Believing attribution fights are culturally damaging and unproductive, Hightouch's leadership team has banned them. Instead of arguing over credit, they measure marketing's success by tracking account progression through six defined, data-verifiable pre-opportunity stages, creating a shared view of momentum.
Instead of marketing and sales running separate races with siloed KPIs, a modern GTM model measures the entire journey like a relay. Both teams are measured on how efficiently accounts move through the funnel, focusing on the quality of handoffs and collaborative impact on velocity.
A modern data model revealed marketing influenced over 90% of closed-won revenue, a fact completely obscured by a last-touch attribution system that overwhelmingly credited sales AEs. This shows the 'credit battle' is often a symptom of broken measurement, not just misaligned teams.

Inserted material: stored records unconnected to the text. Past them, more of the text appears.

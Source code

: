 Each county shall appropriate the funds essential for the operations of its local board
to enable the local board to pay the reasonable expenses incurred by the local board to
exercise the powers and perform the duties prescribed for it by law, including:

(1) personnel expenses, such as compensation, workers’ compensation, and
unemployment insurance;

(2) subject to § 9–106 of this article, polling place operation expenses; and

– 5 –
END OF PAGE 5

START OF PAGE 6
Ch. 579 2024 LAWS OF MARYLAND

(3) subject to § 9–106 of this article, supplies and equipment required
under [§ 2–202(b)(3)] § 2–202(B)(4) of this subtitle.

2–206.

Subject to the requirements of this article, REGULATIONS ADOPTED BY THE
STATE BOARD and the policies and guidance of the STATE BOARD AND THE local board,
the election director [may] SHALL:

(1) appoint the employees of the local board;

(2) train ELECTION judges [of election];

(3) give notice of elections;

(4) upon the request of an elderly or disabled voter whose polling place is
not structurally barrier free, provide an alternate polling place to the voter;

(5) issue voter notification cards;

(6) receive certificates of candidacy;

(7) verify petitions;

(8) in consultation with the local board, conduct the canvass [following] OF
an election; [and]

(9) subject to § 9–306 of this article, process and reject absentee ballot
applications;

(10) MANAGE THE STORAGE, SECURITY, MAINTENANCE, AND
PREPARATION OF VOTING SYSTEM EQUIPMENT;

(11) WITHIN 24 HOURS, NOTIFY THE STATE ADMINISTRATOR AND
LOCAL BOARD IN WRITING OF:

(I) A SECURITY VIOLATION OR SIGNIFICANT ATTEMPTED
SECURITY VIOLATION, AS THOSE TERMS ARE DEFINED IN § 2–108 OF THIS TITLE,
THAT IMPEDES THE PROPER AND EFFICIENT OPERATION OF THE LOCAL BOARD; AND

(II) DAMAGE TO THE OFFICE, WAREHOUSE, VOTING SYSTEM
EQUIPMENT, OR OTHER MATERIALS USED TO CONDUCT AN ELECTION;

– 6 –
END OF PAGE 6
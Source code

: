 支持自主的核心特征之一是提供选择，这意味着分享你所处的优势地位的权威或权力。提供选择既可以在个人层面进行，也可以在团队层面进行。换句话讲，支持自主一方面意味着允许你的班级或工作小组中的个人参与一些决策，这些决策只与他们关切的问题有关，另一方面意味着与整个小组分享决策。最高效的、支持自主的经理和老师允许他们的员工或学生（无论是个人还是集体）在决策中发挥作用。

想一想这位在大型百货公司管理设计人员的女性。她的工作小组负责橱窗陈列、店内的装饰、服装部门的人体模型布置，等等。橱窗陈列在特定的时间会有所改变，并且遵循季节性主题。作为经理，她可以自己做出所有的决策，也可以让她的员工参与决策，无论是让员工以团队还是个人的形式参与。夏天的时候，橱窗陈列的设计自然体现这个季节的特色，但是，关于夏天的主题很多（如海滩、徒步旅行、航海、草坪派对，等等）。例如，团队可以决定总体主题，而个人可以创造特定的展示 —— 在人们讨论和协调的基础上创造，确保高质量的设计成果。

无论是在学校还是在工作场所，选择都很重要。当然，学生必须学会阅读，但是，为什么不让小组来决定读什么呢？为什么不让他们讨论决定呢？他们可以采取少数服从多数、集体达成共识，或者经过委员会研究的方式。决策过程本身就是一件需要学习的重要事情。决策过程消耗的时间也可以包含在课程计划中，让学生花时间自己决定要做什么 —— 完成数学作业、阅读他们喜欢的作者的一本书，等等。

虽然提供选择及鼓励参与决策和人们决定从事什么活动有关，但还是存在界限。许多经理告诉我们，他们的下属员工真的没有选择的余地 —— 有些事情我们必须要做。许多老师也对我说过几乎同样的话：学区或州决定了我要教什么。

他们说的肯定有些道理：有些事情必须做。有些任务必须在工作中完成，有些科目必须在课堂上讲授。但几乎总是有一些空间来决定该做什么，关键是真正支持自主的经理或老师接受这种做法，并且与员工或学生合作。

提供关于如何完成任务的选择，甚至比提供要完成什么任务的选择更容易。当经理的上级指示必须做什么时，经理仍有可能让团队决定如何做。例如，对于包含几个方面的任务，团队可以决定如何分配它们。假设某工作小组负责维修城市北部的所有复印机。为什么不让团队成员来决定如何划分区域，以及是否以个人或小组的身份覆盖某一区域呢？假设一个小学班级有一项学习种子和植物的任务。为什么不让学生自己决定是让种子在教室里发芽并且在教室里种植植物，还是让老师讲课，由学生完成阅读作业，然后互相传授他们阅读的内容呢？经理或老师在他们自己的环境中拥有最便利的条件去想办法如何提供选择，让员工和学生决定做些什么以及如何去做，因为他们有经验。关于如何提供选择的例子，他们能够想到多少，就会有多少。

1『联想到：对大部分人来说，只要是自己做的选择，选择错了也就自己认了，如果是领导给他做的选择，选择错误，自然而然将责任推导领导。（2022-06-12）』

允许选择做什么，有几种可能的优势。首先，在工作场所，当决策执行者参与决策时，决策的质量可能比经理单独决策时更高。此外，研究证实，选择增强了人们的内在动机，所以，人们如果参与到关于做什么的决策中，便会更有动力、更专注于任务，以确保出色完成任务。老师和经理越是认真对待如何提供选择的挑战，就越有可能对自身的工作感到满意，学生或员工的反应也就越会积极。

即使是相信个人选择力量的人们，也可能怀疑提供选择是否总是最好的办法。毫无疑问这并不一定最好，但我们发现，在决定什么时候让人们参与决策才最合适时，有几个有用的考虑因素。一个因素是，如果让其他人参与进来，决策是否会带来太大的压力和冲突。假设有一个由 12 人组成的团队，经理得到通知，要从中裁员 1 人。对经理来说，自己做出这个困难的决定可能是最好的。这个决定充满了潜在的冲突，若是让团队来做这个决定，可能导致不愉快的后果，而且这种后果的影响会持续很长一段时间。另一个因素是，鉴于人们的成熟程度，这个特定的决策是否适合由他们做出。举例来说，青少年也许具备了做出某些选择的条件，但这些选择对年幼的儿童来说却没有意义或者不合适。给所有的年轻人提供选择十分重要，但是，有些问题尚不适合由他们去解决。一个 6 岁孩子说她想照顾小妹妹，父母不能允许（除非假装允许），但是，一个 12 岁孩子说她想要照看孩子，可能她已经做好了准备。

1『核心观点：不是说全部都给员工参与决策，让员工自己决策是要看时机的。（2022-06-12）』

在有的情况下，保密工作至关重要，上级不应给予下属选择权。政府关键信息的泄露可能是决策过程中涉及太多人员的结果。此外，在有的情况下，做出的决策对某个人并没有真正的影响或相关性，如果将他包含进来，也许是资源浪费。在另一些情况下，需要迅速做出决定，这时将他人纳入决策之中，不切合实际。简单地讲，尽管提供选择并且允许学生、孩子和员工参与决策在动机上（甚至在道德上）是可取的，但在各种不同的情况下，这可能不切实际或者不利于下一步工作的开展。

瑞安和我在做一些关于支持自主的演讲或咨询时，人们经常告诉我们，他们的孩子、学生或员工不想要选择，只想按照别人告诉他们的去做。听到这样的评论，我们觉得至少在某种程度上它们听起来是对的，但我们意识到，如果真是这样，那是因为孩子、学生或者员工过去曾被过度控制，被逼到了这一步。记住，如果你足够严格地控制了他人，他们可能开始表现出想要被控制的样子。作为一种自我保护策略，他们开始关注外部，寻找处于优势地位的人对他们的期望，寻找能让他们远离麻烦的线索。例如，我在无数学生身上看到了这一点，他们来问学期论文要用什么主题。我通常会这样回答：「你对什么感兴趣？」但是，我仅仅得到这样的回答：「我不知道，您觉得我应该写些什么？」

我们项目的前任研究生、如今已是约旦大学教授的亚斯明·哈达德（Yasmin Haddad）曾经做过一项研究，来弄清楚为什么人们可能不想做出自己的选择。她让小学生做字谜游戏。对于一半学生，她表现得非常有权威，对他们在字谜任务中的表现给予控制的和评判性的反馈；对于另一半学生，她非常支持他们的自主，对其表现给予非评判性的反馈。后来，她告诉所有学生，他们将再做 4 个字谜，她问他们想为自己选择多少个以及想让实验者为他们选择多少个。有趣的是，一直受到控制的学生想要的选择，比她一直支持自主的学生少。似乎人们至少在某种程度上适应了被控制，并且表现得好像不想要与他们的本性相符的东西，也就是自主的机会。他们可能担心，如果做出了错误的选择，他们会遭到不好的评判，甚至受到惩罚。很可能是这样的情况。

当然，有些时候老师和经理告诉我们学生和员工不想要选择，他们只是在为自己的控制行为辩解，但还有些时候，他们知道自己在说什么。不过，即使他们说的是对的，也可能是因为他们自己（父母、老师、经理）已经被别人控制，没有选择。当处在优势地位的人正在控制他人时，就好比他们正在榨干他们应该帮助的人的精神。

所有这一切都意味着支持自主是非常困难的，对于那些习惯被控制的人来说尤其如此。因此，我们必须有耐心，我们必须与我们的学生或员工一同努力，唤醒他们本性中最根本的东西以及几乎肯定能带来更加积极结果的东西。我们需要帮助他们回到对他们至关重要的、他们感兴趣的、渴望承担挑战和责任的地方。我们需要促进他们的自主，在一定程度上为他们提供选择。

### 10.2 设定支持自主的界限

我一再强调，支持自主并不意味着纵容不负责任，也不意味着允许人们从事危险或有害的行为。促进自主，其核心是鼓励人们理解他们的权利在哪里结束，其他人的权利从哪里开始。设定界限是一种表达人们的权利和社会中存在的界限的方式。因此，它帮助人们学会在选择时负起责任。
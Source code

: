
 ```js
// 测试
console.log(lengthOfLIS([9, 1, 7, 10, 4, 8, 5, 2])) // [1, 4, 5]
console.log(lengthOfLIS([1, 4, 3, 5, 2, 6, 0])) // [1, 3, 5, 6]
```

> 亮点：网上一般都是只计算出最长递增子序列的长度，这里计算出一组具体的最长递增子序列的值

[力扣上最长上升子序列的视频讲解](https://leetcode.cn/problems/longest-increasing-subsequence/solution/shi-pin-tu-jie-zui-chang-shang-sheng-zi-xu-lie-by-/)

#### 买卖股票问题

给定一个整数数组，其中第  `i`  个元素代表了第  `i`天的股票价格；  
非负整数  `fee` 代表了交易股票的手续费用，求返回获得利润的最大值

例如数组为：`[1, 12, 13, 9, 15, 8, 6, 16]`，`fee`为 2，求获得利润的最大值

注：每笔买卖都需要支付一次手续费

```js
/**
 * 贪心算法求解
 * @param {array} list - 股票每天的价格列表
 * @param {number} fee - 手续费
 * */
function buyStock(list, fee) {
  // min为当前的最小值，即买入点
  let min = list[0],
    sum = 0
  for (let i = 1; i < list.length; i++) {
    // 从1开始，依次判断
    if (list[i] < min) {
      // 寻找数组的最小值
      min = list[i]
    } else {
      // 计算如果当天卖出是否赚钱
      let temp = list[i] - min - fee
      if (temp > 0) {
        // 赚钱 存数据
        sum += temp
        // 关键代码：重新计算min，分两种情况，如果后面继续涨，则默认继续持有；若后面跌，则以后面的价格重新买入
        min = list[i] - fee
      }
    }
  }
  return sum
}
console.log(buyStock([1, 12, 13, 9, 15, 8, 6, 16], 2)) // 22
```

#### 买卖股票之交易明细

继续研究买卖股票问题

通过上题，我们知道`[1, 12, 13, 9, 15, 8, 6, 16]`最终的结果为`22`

Instead of debating multi-touch attribution, first identify the single, independent event that caused a sales rep to engage a prospect. This "trigger" (e.g., demo request, MQL score) reveals the true efficiency of your GTM motions, which is a more fundamental problem to solve.
The question modern attribution should answer is not "Which channel gets credit for this dollar?" but "What are the commonalities across our most successful buying journeys, and how can we replicate them?" This moves from a simplistic, linear view to a more holistic, pattern-based understanding of customer acquisition.
The battle over attribution isn't a personality conflict but a systemic issue. It's caused by measuring marketing on MQLs and sales on closed revenue. Unifying both teams under a single, shared revenue goal eliminates this friction and fosters collaboration.
Average teams measure success in functional silos (sales vs. marketing), leading to finger-pointing. Elite teams remove functions from the equation. They focus entirely on the customer's journey, identifying patterns that lead to pipeline and fixing those that don't, regardless of which department "owns" them.
When legacy first/last-touch metrics reappear, don't debate them. Instead, present a broader analysis of the entire journey. This reveals how a "successful" last touch (e.g., a product trial) might belong to a cohort with a tiny win rate, high acquisition cost, and small deal size, proving its inefficiency.
CloudPay stopped attributing opportunities to single sources like "marketing" or "sales." Analysis showed multiple departments influenced every deal, rendering attribution a source of pointless internal arguments. They still use multi-touch attribution at the campaign level, but not to assign inter-departmental credit.
Attribution models, even multi-touch, are fundamentally designed to answer "Who gets credit?" and often become weaponized internally. Causality analysis asks a more strategic question: "What sequence of events causes a deal to progress faster?" It focuses on optimizing the process, not distributing credit for the outcome.
To justify ABM investment during long sales cycles, you must track and report on leading indicators, not just revenue. Celebrate and communicate intermediate victories like expanding CRM contacts from 5 to 30 in a target account or creating in-depth account plans to demonstrate progress and maintain executive buy-in.